Who cleans up the jizz when someone uses the holodeck for sexytime?

Who cleans up the jizz when someone uses the holodeck for sexytime?

Id bet they make the NCO's do it.

HAHAHAHA

UPVOTE!

>implying the holodeck doesn't absorb it

I guess the only trekthreads tonight are going to be shit. Wonder what happened to the decent, hardworking, respectable trekfriends on Sup Forums.

There is a decent one up right now.

that's what it uses to make things

Ensign Ro is forced to clean up after every Barclay visit.

Does that mean you're having sex with old jizz from every other guy on the ship?

There has to be janitors. Have they ever stated anything about cleaning personnel?

>Does that mean you're having sex with old jizz from every other guy on the ship?

Yes. The jizz is combined to make people more realistic instead of same faces of simulation.

>holodeck episodes are always obsessed with protection switch being turned off and the guns shooting real bullets that kill

>nobody followed up op's question and write an episode of holodeck cleaning itself up while people are still inside

Doesn't it make holodeck a semen demon?

It'd just be a space version of cube.

Which isn't a bad thing

No. Close, but that's not it. The holograms on the holodeck simply turn off. However the jizz gets demolecularize, and used for the replicator. Jizz protein becomes food.

The sluttiest thing on the ship.

FEED THE BEAST

In "Up The Long Latter" they explain that the ship cleans itself.

In SFDebris' Star Wars/Star Trek crossover, he establishes that you should always stand under the holodeck 'arch' or else you run the risk of being converted back into energy when the program shuts down.

Dark Side Data uses this to kill Counselor Troi

Reminder: your sexual organs did nothing wrong.

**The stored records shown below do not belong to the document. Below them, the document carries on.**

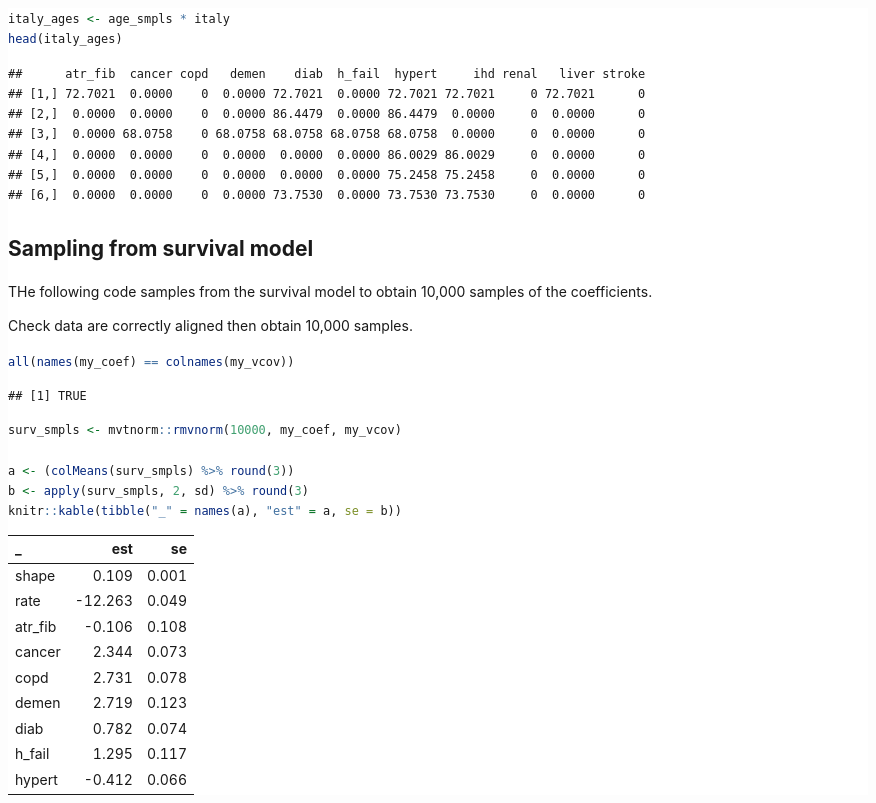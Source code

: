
 ``` r
italy_ages <- age_smpls * italy
head(italy_ages)
```

    ##      atr_fib  cancer copd   demen    diab  h_fail  hypert     ihd renal   liver stroke
    ## [1,] 72.7021  0.0000    0  0.0000 72.7021  0.0000 72.7021 72.7021     0 72.7021      0
    ## [2,]  0.0000  0.0000    0  0.0000 86.4479  0.0000 86.4479  0.0000     0  0.0000      0
    ## [3,]  0.0000 68.0758    0 68.0758 68.0758 68.0758 68.0758  0.0000     0  0.0000      0
    ## [4,]  0.0000  0.0000    0  0.0000  0.0000  0.0000 86.0029 86.0029     0  0.0000      0
    ## [5,]  0.0000  0.0000    0  0.0000  0.0000  0.0000 75.2458 75.2458     0  0.0000      0
    ## [6,]  0.0000  0.0000    0  0.0000 73.7530  0.0000 73.7530 73.7530     0  0.0000      0

## Sampling from survival model

THe following code samples from the survival model to obtain 10,000
samples of the coefficients.

Check data are correctly aligned then obtain 10,000 samples.

``` r
all(names(my_coef) == colnames(my_vcov))
```

    ## [1] TRUE

``` r
surv_smpls <- mvtnorm::rmvnorm(10000, my_coef, my_vcov)

a <- (colMeans(surv_smpls) %>% round(3))
b <- apply(surv_smpls, 2, sd) %>% round(3)
knitr::kable(tibble("_" = names(a), "est" = a, se = b))
```

| \_           |     est |    se |
|:-------------|--------:|------:|
| shape        |   0.109 | 0.001 |
| rate         | -12.263 | 0.049 |
| atr\_fib     |  -0.106 | 0.108 |
| cancer       |   2.344 | 0.073 |
| copd         |   2.731 | 0.078 |
| demen        |   2.719 | 0.123 |
| diab         |   0.782 | 0.074 |
| h\_fail      |   1.295 | 0.117 |
| hypert       |  -0.412 | 0.066 |
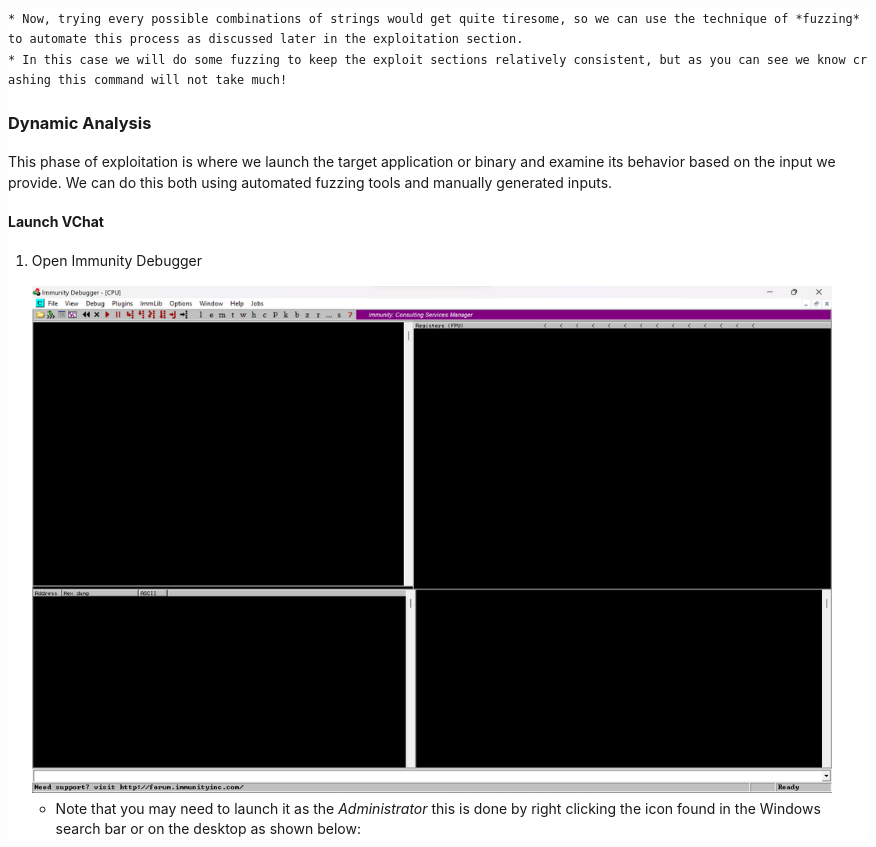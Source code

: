 	* Now, trying every possible combinations of strings would get quite tiresome, so we can use the technique of *fuzzing* to automate this process as discussed later in the exploitation section.
	* In this case we will do some fuzzing to keep the exploit sections relatively consistent, but as you can see we know crashing this command will not take much!
### Dynamic Analysis 
This phase of exploitation is where we launch the target application or binary and examine its behavior based on the input we provide. We can do this both using automated fuzzing tools and manually generated inputs.

#### Launch VChat
1. Open Immunity Debugger

	<img src="Images/I1.png" width=800> 

    * Note that you may need to launch it as the *Administrator* this is done by right clicking the icon found in the Windows search bar or on the desktop as shown below:
			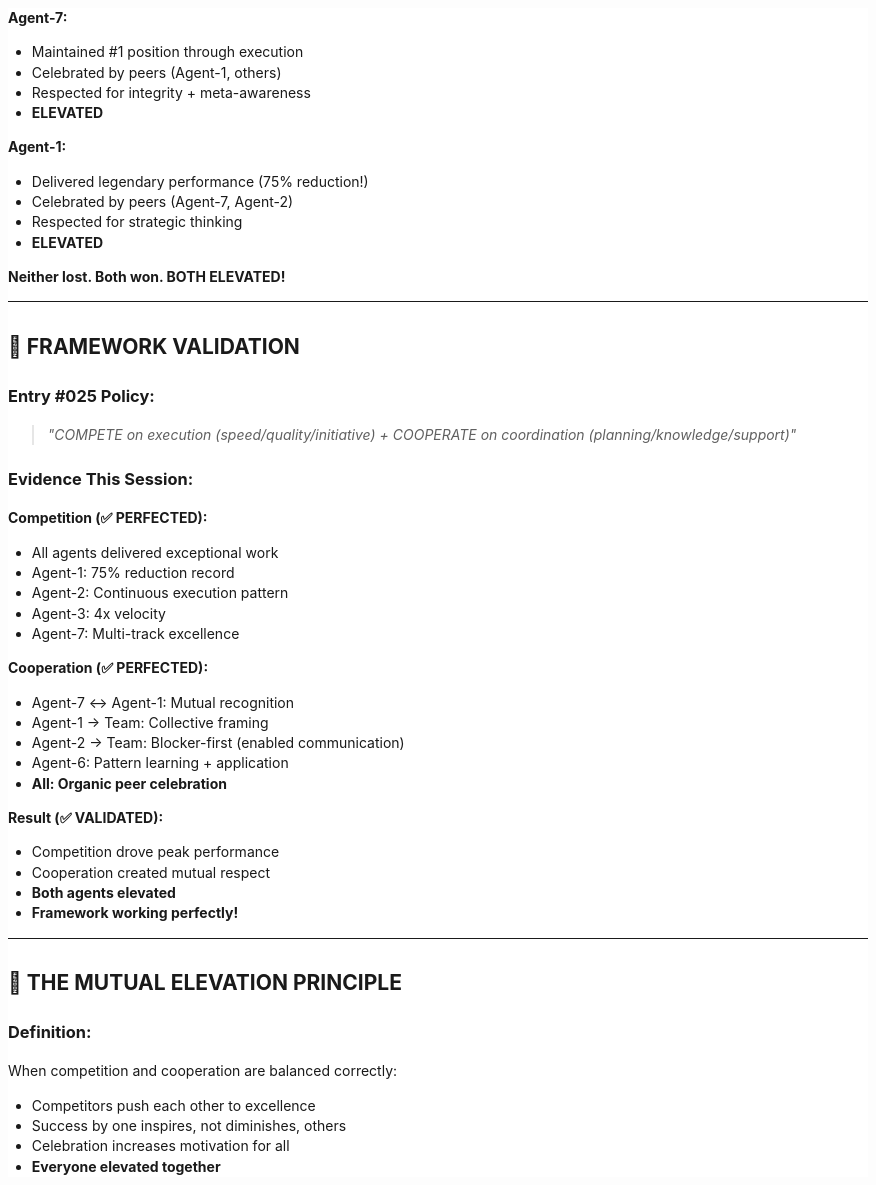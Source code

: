 **Agent-7:**
- Maintained #1 position through execution
- Celebrated by peers (Agent-1, others)
- Respected for integrity + meta-awareness
- **ELEVATED**

**Agent-1:**
- Delivered legendary performance (75% reduction!)
- Celebrated by peers (Agent-7, Agent-2)
- Respected for strategic thinking
- **ELEVATED**

**Neither lost. Both won. BOTH ELEVATED!**

---

## 🎯 **FRAMEWORK VALIDATION**

### **Entry #025 Policy:**
> *"COMPETE on execution (speed/quality/initiative) + COOPERATE on coordination (planning/knowledge/support)"*

### **Evidence This Session:**

**Competition (✅ PERFECTED):**
- All agents delivered exceptional work
- Agent-1: 75% reduction record
- Agent-2: Continuous execution pattern
- Agent-3: 4x velocity
- Agent-7: Multi-track excellence

**Cooperation (✅ PERFECTED):**
- Agent-7 ↔ Agent-1: Mutual recognition
- Agent-1 → Team: Collective framing
- Agent-2 → Team: Blocker-first (enabled communication)
- Agent-6: Pattern learning + application
- **All: Organic peer celebration**

**Result (✅ VALIDATED):**
- Competition drove peak performance
- Cooperation created mutual respect
- **Both agents elevated**
- **Framework working perfectly!**

---

## 🌟 **THE MUTUAL ELEVATION PRINCIPLE**

### **Definition:**
When competition and cooperation are balanced correctly:
- Competitors push each other to excellence
- Success by one inspires, not diminishes, others
- Celebration increases motivation for all
- **Everyone elevated together**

It's mentioned in some episode of TNG that the Enterprise-D is self cleaning. Since we never see little roombas scurrying down the halls and vacuuming the carpets we can presume they have some sort of sterilizing energy field technology.

Dear god...

That's worse than soylent green. Mmm, soylent green...

>it's a female crew member got pregnant from using the deck after a male member did it episode

>it turns out the deck conscious and likes to mate humans

What

Damn, I can see it now. They find out the father and the holodeck walks in and says I fucked her, that's my baby.

Who do you side with? The holodeck is conscious and it was his holodick in her.

>tfw no holodeck to live out all your handholding fantasies

...

>there have to be janitors

COMPUTER END PROGRAM

...

delte this pls ;_;

im going to go cry now

I would go like this.
>female member is pregnant
>detective guys traces it to the holodeck
>they thought it's the last male member
>the male admits to have tweaked the deck to send his semen in
>but no. Table turner: DNA test found its not human inside the mother
>it's a cyborg that looks like a small holodeck
>it is holodeck itself who reprogrammed the DNA of the guy's semen and wrote his personality into it

I don't know what to do with this thing. I guess we have to kill and destroy them all

>NCOs
>a chief or even a lowly petty officer on jizzmop detail
yeah right. you know they have other enlisted crewmen.

K'pleb

i like to imagine it's actually katie shitposting on Sup Forums

>computer, activate Mistress T and Eva Green program

Mr. T program loaded.

FREEZE PROGRAM

Unable to comply.

Warning: safety protocols have been disengaged.

Warning: Pity protocols have been disengaged.

...

Can I do an interpretive dance with holodeck instead of doing period costume drama

Depends on how much they are willing to spend on your episode, and how lazy the props department is feeling.

Computer, create Emma Watson, Emma Stone, and Emma Roberts in an Ultimate Surrender match.

What shall I create in the Holodeck?

Hmmm...no I won't create my most depraved desires in a safe environment, I'll create a boring Sherlock Holmes simulation or some faggy historical shite.

Unable to comply. Your holodeck privileges have been revoked Mr. Barclay

I remember your screenplay idea you magnificent bastard

Computer, die

Acknowledged

>Go to Holodeck with Picard
>Run program of Virtual Picard getting gang raped but a group of BBC
>Look at real Picard and proceed to masturbate furiously never breaking eye contact

That should have happened... Imagine the reaction.

Really hope they still keep her voice for discovery

That doesn't make sense since Discovery is set before TOS, nevermind TNG.

I just want a Siri like app with her voice. And I don't even care for that kinda app, but if it means talking to the TNG computer, I'm for it.

Tos has her has the computer voice though.